The department nixed its Traffic Congestion Mitigation unit in mid-July, saying it had become “redundant” when The Post obtained documents showing the disbanding.
Its 114 cops, who enforced a chunk of the moving violations, were reassigned to other commands to help curb the surging gun violence.
The NYPD has since removed the tallies of traffic tickets from its latest weekly CompStat report.
City Councilman Donovan Richards, who chairs the Committee on Public Safety, suggested that ticketing has tanked over declining morale within the department.
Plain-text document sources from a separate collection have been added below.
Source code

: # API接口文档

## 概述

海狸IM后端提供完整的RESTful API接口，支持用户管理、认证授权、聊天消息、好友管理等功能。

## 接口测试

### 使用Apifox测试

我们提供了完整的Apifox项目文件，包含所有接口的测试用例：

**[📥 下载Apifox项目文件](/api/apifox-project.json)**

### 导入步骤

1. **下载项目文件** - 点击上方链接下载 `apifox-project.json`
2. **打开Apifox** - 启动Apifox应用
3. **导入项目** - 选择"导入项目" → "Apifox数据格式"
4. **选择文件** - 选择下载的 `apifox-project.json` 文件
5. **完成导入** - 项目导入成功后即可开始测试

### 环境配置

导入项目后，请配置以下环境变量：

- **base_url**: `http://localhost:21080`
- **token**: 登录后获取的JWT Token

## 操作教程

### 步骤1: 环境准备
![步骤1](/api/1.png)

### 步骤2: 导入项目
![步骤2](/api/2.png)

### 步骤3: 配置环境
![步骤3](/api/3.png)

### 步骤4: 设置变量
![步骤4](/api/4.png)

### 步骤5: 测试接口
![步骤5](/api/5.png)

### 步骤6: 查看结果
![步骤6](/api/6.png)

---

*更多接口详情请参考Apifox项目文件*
“There’s been a morale issue without a question and every day we find new facts that point to the NYPD not being as aggressive on quality of life, even shootings,” said Richards (D-Queens).
“At the end of the day — like when I speak to my four-year-old son when he throws temper tantrums — you can’t throw tantrums,” he said. “The public’s safety cannot be sacrificed because you don’t agree with pieces of legislation.”
Richards was alluding to comments from the unions that represent the NYPD’s uniformed officers that an acrimonious funding fight and new police reform laws signed by Mayor Bill de Blasio have left the force demoralized.
However, de Blasio and Police Commissioner Dermot Shea have denied there has been a slowdown afoot — despite arrests plunging 61 percent over the last month even as shootings more than doubled year-over-year.
“Many NYPD resources were deployed to assignments around ongoing demonstrations during the months of June and July,” said a police spokeswoman, adding that speeding tickets were down by roughly 10,000 as of Monday for the year. “Police are still enforcing speeding violations.”